China Table of Contents
Under the policy of opening up to the outside world, exports, imports, and foreign capital were all assigned a role in promoting economic development. Exports earned foreign currency, which was used to fund domestic development projects and to purchase advanced foreign technology and management expertise. Imports of capital goods and industrial supplies and foreign loans and investment were used to improve the infrastructure in the priority areas of energy, transportation, and telecommunications and to modernize the machine-building and electronics industries. To earn more foreign currency and to conserve foreign exchange reserves, foreign capital was also used to expand production of export commodities, such as textiles, and of import substitutes, such as consumer goods.
China has adopted a variety of measures to promote its foreign economic relations, maximizing the role of imports, exports, and foreign capital in economic development. Foreign trade organizations were reorganized, and control of imports and exports was relaxed or strengthened depending on the balance of trade and the level of foreign exchange reserves. Heavy purchases of foreign plants and equipment resulted in import restraint from 1980 to 1983. Because of the expansion of exports in the mid-1980s, a large foreign reserve surplus, and the decentralized management of foreign trade, imports surged. Huge, uncontrolled purchases of consumer goods led to trade deficits in 1984 and 1985, resulting in the introduction of an import and export licensing system, stricter controls on foreign exchange expenditures, and the devaluation of the yuan in order to reduce the trade deficit and ensure that machinery, equipment, and semifinished goods, rather than consumer goods, were imported. In 1985 China had foreign exchange reserves of US$11.9 billion.
China joined a number of international economic organizations, becoming a member of the World Bank, the International Monetary Fund, the Asian Development Bank, the General Agreement on Tariffs and Trade (GATT), and the Multi-Fiber Agreement. China became an observer of GATT in 1982 and formally applied to participate as a full member in July 1986. China also reversed its aversion to foreign capital, borrowing money from international lending organizations, foreign governments, and foreign commercial banks and consortia and permitting foreign banks to open branches in China. The Chinese government maintained a good credit rating internationally and did not pile up huge foreign debts like many other communist and developing countries. Between 1979 and 1985, China signed loans totaling US$20.3 billion, US$15.6 billion of which it already had used. Most loans went into infrastructure projects, such as energy and transportation, and funded raw materials imports. The Bank of China, the principal foreign exchange bank, established branches overseas and participated in international financial markets in Eurobonds and loan syndication.

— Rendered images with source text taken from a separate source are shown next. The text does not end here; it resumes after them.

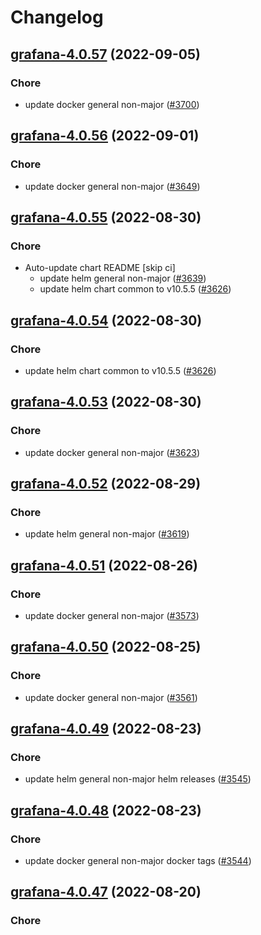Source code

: # Changelog



## [grafana-4.0.57](https://github.com/truecharts/charts/compare/grafana-4.0.56...grafana-4.0.57) (2022-09-05)

### Chore

- update docker general non-major ([#3700](https://github.com/truecharts/charts/issues/3700))




## [grafana-4.0.56](https://github.com/truecharts/charts/compare/grafana-image-renderer-0.0.23...grafana-4.0.56) (2022-09-01)

### Chore

- update docker general non-major ([#3649](https://github.com/truecharts/charts/issues/3649))




## [grafana-4.0.55](https://github.com/truecharts/charts/compare/grafana-4.0.53...grafana-4.0.55) (2022-08-30)

### Chore

- Auto-update chart README [skip ci]
  - update helm general non-major ([#3639](https://github.com/truecharts/charts/issues/3639))
  - update helm chart common to v10.5.5 ([#3626](https://github.com/truecharts/charts/issues/3626))




## [grafana-4.0.54](https://github.com/truecharts/charts/compare/grafana-4.0.53...grafana-4.0.54) (2022-08-30)

### Chore

- update helm chart common to v10.5.5 ([#3626](https://github.com/truecharts/charts/issues/3626))




## [grafana-4.0.53](https://github.com/truecharts/charts/compare/grafana-4.0.52...grafana-4.0.53) (2022-08-30)

### Chore

- update docker general non-major ([#3623](https://github.com/truecharts/charts/issues/3623))




## [grafana-4.0.52](https://github.com/truecharts/charts/compare/grafana-image-renderer-0.0.19...grafana-4.0.52) (2022-08-29)

### Chore

- update helm general non-major ([#3619](https://github.com/truecharts/charts/issues/3619))




## [grafana-4.0.51](https://github.com/truecharts/charts/compare/grafana-4.0.50...grafana-4.0.51) (2022-08-26)

### Chore

- update docker general non-major ([#3573](https://github.com/truecharts/charts/issues/3573))




## [grafana-4.0.50](https://github.com/truecharts/charts/compare/grafana-4.0.49...grafana-4.0.50) (2022-08-25)

### Chore

- update docker general non-major ([#3561](https://github.com/truecharts/charts/issues/3561))




## [grafana-4.0.49](https://github.com/truecharts/charts/compare/grafana-4.0.48...grafana-4.0.49) (2022-08-23)

### Chore

- update helm general non-major helm releases ([#3545](https://github.com/truecharts/charts/issues/3545))




## [grafana-4.0.48](https://github.com/truecharts/charts/compare/grafana-4.0.47...grafana-4.0.48) (2022-08-23)

### Chore

- update docker general non-major docker tags ([#3544](https://github.com/truecharts/charts/issues/3544))




## [grafana-4.0.47](https://github.com/truecharts/charts/compare/grafana-4.0.46...grafana-4.0.47) (2022-08-20)

### Chore
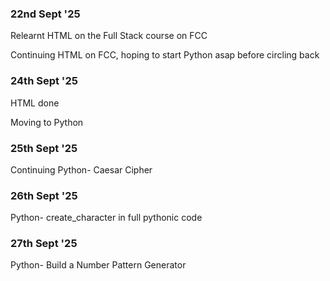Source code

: ### 22nd Sept '25

Relearnt HTML on the Full Stack course on FCC

Continuing HTML on FCC, hoping to start Python asap before circling back

### 24th Sept '25

HTML done

Moving to Python

### 25th Sept '25

Continuing Python- Caesar Cipher

### 26th Sept '25

Python- create_character in full pythonic code

### 27th Sept '25

Python- Build a Number Pattern Generator
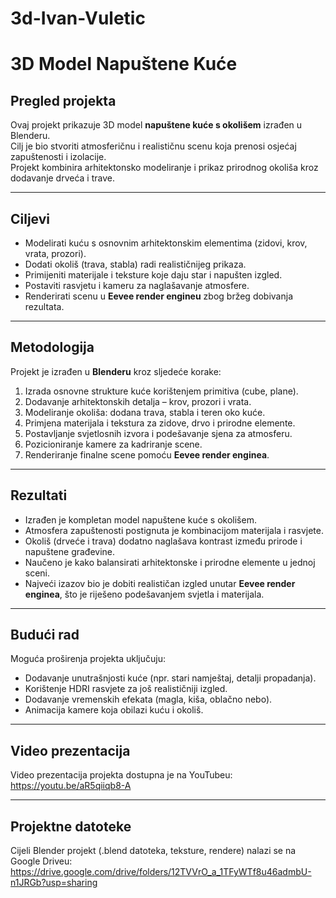 # 3d-Ivan-Vuletic
#  3D Model Napuštene Kuće

## Pregled projekta
Ovaj projekt prikazuje 3D model **napuštene kuće s okolišem** izrađen u Blenderu.  
Cilj je bio stvoriti atmosferičnu i realističnu scenu koja prenosi osjećaj zapuštenosti i izolacije.  
Projekt kombinira arhitektonsko modeliranje i prikaz prirodnog okoliša kroz dodavanje drveća i trave.

---

##  Ciljevi
- Modelirati kuću s osnovnim arhitektonskim elementima (zidovi, krov, vrata, prozori).  
- Dodati okoliš (trava, stabla) radi realističnijeg prikaza.  
- Primijeniti materijale i teksture koje daju star i napušten izgled.  
- Postaviti rasvjetu i kameru za naglašavanje atmosfere.  
- Renderirati scenu u **Eevee render engineu** zbog bržeg dobivanja rezultata.  

---

##  Metodologija
Projekt je izrađen u **Blenderu** kroz sljedeće korake:  
1. Izrada osnovne strukture kuće korištenjem primitiva (cube, plane).  
2. Dodavanje arhitektonskih detalja – krov, prozori i vrata.  
3. Modeliranje okoliša: dodana trava, stabla i teren oko kuće.  
4. Primjena materijala i tekstura za zidove, drvo i prirodne elemente.  
5. Postavljanje svjetlosnih izvora i podešavanje sjena za atmosferu.  
6. Pozicioniranje kamere za kadriranje scene.  
7. Renderiranje finalne scene pomoću **Eevee render enginea**.  

---

## Rezultati
- Izrađen je kompletan model napuštene kuće s okolišem.  
- Atmosfera zapuštenosti postignuta je kombinacijom materijala i rasvjete.  
- Okoliš (drveće i trava) dodatno naglašava kontrast između prirode i napuštene građevine.  
- Naučeno je kako balansirati arhitektonske i prirodne elemente u jednoj sceni.  
- Najveći izazov bio je dobiti realističan izgled unutar **Eevee render enginea**, što je riješeno podešavanjem svjetla i materijala.  

---

##  Budući rad
Moguća proširenja projekta uključuju:  
- Dodavanje unutrašnjosti kuće (npr. stari namještaj, detalji propadanja).  
- Korištenje HDRI rasvjete za još realističniji izgled.  
- Dodavanje vremenskih efekata (magla, kiša, oblačno nebo).  
- Animacija kamere koja obilazi kuću i okoliš.

---
## Video prezentacija

Video prezentacija projekta dostupna je na YouTubeu:  
https://youtu.be/aR5qiiqb8-A

---

## Projektne datoteke
Cijeli Blender projekt (.blend datoteka, teksture, rendere) nalazi se na Google Driveu:  
https://drive.google.com/drive/folders/12TVVrO_a_1TFyWTf8u46admbU-n1JRGb?usp=sharing



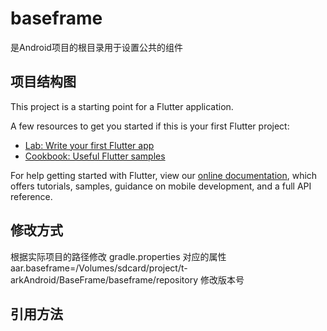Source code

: # baseframe

是Android项目的根目录用于设置公共的组件

## 项目结构图

This project is a starting point for a Flutter application.

A few resources to get you started if this is your first Flutter project:

- [Lab: Write your first Flutter app](https://flutter.dev/docs/get-started/codelab)
- [Cookbook: Useful Flutter samples](https://flutter.dev/docs/cookbook)

For help getting started with Flutter, view our
[online documentation](https://flutter.dev/docs), which offers tutorials,
samples, guidance on mobile development, and a full API reference.

## 修改方式

根据实际项目的路径修改 gradle.properties 对应的属性  
aar.baseframe=/Volumes/sdcard/project/t-arkAndroid/BaseFrame/baseframe/repository
修改版本号  



## 引用方法 
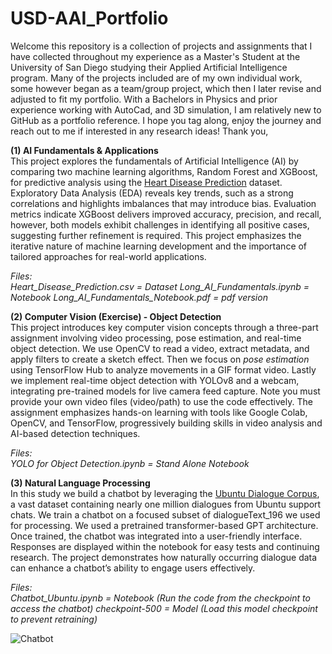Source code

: # USD-AAI_Portfolio

Welcome this repository is a collection of projects and assignments that I have collected throughout my experience as a Master's Student at the University of San Diego studying their Applied Artificial Intelligence program. Many of the projects included are of my own individual work, some however began as a team/group project, which then I later revise and adjusted to fit my portfolio. With a Bachelors in Physics and prior experience working with AutoCad, and 3D simulation, I am relatively new to GitHub as a portfolio reference. I hope you tag along, enjoy the journey and reach out to me if interested in any research ideas! Thank you,

**(1) AI Fundamentals & Applications**  
This project explores the fundamentals of Artificial Intelligence (AI) by comparing two machine learning algorithms, Random Forest and XGBoost, for predictive analysis using the [Heart Disease Prediction](https://www.kaggle.com/datasets/rishidamarla/heart-disease-prediction) dataset. Exploratory Data Analysis (EDA) reveals key trends, such as a strong correlations and highlights imbalances that may introduce bias. Evaluation metrics indicate XGBoost delivers improved accuracy, precision, and recall, however, both models exhibit challenges in identifying all positive cases, suggesting further refinement is required. This project emphasizes the iterative nature of machine learning development and the importance of tailored approaches for real-world applications.

_Files:_  
_Heart_Disease_Prediction.csv = Dataset_
_Long_AI_Fundamentals.ipynb = Notebook_
_Long_AI_Fundamentals_Notebook.pdf = pdf version_


**(2) Computer Vision (Exercise) - Object Detection**  
This project introduces key computer vision concepts through a three-part assignment involving video processing, pose estimation, and real-time object detection. We use OpenCV to read a video, extract metadata, and apply filters to create a sketch effect. Then we focus on _pose estimation_ using TensorFlow Hub to analyze movements in a GIF format video. Lastly we implement real-time object detection with YOLOv8 and a webcam, integrating pre-trained models for live camera feed capture. Note you must provide your own video files (video/path) to use the code effectively. The assignment emphasizes hands-on learning with tools like Google Colab, OpenCV, and TensorFlow, progressively building skills in video analysis and AI-based detection techniques.  

_Files:_  
_YOLO for Object Detection.ipynb = Stand Alone Notebook_

**(3) Natural Language Processing**  
In this study we build a chatbot by leveraging the [Ubuntu Dialogue Corpus](https://www.kaggle.com/datasets/rtatman/ubuntu-dialogue-corpus), a vast dataset containing nearly one million dialogues from Ubuntu support chats. We train a chatbot on a focused subset of dialogueText_196 we used for processing. We used a pretrained transformer-based GPT architecture. Once trained, the chatbot was integrated into a user-friendly interface. Responses are displayed within the notebook for easy tests and continuing research. The project demonstrates how naturally occurring dialogue data can enhance a chatbot’s ability to engage users effectively.  

_Files:_  
_Chatbot_Ubuntu.ipynb = Notebook (Run the code from the checkpoint to access the chatbot)_
_checkpoint-500 = Model (Load this model checkpoint to prevent retraining)_  

![Chatbot](https://github.com/user-attachments/assets/692bd8df-3942-40d6-afe9-8ea3c73d0e4d)
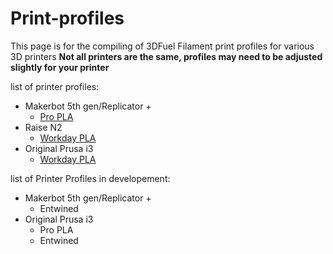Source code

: # Print-profiles

This page is for the compiling of 3DFuel Filament print profiles for various 3D printers
**Not all printers are the same, profiles may need to be adjusted slightly for your printer**

list of printer profiles:
* Makerbot 5th gen/Replicator +
  * [Pro PLA](https://github.com/fissonfiraga/Print-profiles/blob/master/propla.printmode)
* Raise N2
  * [Workday PLA](https://github.com/fissonfiraga/Print-profiles/blob/master/Raise3D/Workday%20PLA%20Raise3D.bin)
* Original Prusa i3
  * [Workday PLA](https://github.com/fissonfiraga/Print-profiles/blob/master/Prusa/PrusaWordayPLA.curaprofile)

list of Printer Profiles in developement:
* Makerbot 5th gen/Replicator +
  * Entwined
* Original Prusa i3
  * Pro PLA
  * Entwined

Legal and institutional frameworks to facilitate foreign investment and trade also were created. Laws on taxation, joint ventures, foreign investments, and related areas were promulgated to encourage foreign investment. In 1979 China created four special economic zones in Shenzhen, Zhuhai, Shantou (in Guangdong Province), and Xiamen (in Fujian Province). The special economic zones essentially were export-processing zones designed to attract foreign investment, expand exports, and import technology and expertise. In 1984 fourteen coastal cities were designated "open cities." These too were intended to attract foreign funds and technology. But in 1985 the government decided to concentrate resources on only four of the cities: Dalian, Guangzhou, Shanghai, and Tianjin. Although the special economic zones and open cities had the power to grant investment incentives, problems with the red tape, bureaucratic interference, and lack of basic infrastructure resulted in less foreign investment and fewer high- technology projects than initially envisioned.
From 1979 to 1985, China received US$16.2 billion in foreign investment and used US$4.6 billion of that amount. By 1986 China had over 6,200 foreign-funded businesses, including 2,741 joint ventures, 3,381 cooperatively managed businesses, and 151 enterprises with sole foreign investment. Of the joint ventures, 70 percent were in production enterprises (manufacturing or processing) and 30 percent were service industries (primarily hotels or tourism). Hong Kong provided 80 percent of the jointventure partners, the United States 7 percent, and Japan 6 percent.